China is reportedly taking steps to protect its overseas assets, amid fears the country could one day be subjected to sanctions similar to those imposed on Russia.
The Russian invasion of Ukraine has provided tough lessons for China, which is itself involved in a long-running dispute with Taiwan. China has long rejected its neighbor’s claims to sovereignty, fuelling speculation it will one day invade and annex Taiwan entirely.
The US and other Western nations have imposed sanctions against Russia in a bid to stop Putin’s war in Ukraine. Sanctions include a SWIFT ban, a full blocking on large Russian financial institutions, measures targeting Russia’s sovereign debt, and even sanctions against oligarchs and their families.
According to the Financial Times, Chinese officials recently held an emergency meeting with domestic and foreign banks to discuss how the state might protect its assets, should it ever face similar penalties.
People familiar with the conference, which took place on April 22, told the FT the meeting was made up of officials from China’s central bank and finance ministry, executives from dozens of local and international lenders such as HSBC, and representatives from other domestic banks operating in China.
One source told the newspaper: “If China attacks Taiwan, decoupling of the Chinese and western economies will be far more severe than [decoupling with] Russia because China’s economic footprint touches every part of the world.”
China and Russia are working on a homegrown alternative to the SWIFT payment system – Russia’s System for Transfer of Financial Messages, and China’s Cross-Border Interbank Payment System.
According to the South China Morning Post, China has $3.2 trillion in foreign reserves.
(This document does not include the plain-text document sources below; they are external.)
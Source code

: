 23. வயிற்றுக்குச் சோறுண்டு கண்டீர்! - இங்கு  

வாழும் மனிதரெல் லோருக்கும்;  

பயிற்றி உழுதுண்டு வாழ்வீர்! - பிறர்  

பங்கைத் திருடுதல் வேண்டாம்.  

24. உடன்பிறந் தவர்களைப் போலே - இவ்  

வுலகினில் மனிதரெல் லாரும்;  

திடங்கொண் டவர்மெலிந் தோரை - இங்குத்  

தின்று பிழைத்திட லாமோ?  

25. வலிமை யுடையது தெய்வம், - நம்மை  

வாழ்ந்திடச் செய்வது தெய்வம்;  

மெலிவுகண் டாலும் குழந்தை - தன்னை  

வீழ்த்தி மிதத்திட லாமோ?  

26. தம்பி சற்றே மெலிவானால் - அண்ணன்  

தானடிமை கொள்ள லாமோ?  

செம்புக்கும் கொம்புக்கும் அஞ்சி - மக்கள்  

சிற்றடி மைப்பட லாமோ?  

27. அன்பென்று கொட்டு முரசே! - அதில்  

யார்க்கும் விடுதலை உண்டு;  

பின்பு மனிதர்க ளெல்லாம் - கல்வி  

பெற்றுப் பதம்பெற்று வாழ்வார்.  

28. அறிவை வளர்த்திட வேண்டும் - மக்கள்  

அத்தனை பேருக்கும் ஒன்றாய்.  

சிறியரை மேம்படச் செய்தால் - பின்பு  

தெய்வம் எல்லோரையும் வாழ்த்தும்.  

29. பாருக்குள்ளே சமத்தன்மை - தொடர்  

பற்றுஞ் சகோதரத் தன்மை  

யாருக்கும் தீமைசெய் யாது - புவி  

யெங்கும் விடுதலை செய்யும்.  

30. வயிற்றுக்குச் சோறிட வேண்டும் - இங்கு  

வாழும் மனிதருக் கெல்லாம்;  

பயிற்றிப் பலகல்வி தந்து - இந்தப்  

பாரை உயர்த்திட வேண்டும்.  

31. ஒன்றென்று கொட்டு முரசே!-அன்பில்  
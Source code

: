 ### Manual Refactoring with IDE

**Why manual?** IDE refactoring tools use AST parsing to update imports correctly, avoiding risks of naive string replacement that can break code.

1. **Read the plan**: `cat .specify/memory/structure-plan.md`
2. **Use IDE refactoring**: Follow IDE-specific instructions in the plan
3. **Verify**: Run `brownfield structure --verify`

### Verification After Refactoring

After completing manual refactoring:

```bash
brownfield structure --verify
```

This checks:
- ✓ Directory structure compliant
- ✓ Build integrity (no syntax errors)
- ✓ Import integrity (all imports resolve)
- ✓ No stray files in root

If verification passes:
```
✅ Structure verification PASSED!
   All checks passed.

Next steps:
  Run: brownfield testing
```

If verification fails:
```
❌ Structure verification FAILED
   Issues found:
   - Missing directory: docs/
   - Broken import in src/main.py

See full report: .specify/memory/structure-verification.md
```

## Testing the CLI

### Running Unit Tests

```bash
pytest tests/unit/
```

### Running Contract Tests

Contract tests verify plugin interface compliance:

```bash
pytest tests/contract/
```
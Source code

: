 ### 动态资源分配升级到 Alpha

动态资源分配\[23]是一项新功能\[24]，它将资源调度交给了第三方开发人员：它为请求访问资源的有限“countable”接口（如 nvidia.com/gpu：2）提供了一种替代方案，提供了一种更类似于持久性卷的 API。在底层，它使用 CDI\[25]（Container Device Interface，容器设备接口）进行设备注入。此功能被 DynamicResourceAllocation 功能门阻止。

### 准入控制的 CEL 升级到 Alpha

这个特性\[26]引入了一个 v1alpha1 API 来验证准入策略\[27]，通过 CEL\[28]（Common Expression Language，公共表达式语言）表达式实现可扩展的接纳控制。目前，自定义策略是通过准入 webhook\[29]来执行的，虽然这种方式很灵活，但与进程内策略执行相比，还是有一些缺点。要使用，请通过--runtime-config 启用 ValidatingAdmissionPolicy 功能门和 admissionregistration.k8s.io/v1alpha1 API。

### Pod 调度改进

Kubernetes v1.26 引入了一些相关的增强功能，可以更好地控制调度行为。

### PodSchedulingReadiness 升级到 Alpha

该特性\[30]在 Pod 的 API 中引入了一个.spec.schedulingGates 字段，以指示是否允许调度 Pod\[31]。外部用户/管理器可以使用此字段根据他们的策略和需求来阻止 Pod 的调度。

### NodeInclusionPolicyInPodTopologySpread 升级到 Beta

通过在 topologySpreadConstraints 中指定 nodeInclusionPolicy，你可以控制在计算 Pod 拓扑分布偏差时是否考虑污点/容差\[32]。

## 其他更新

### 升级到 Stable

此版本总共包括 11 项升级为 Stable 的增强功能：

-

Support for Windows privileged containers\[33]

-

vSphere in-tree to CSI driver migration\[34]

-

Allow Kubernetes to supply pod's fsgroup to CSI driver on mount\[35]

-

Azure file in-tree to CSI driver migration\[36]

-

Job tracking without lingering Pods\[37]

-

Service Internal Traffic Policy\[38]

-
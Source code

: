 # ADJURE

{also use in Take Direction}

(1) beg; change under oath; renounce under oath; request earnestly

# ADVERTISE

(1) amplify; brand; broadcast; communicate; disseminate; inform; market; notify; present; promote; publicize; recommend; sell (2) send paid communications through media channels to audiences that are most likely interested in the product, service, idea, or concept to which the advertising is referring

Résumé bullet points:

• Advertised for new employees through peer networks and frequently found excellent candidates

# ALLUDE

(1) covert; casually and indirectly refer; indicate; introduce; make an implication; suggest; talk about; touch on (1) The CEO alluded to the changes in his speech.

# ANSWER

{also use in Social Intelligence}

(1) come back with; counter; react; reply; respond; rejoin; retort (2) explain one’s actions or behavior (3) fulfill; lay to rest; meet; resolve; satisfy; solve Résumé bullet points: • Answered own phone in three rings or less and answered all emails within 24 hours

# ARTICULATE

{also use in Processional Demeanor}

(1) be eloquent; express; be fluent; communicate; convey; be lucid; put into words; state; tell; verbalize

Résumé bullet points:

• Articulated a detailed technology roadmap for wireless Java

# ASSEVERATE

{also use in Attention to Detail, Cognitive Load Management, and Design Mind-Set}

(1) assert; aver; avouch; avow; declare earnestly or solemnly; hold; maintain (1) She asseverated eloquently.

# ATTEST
The FT reported that senior regulators including Yi Huiman, chairman of the China Securities Regulatory Commission, and Xiao Gang, who head the CSRC from 2013 to 2016, asked bankers how they could protect their overseas assets.
“They are watching with great interest to see how effective sanctions applied to Russia might be effectively applied to China,” Douglas H. Paal, a non-resident scholar at the Carnegie Endowment for International Peace, told Insider in March.
“If there is an invasion of Taiwan, China would expect the US to summon as broad a range of sanctions as possible.”
Andrew Collier, managing director of Orient Capital Research in Hong Kong, told the newspaper the Chinese government was right to be concerned “because it has very few alternatives and the consequences [of US financial sanctions] are disastrous.”
Insider approached China’s Ministry of Foreign Affairs for comment.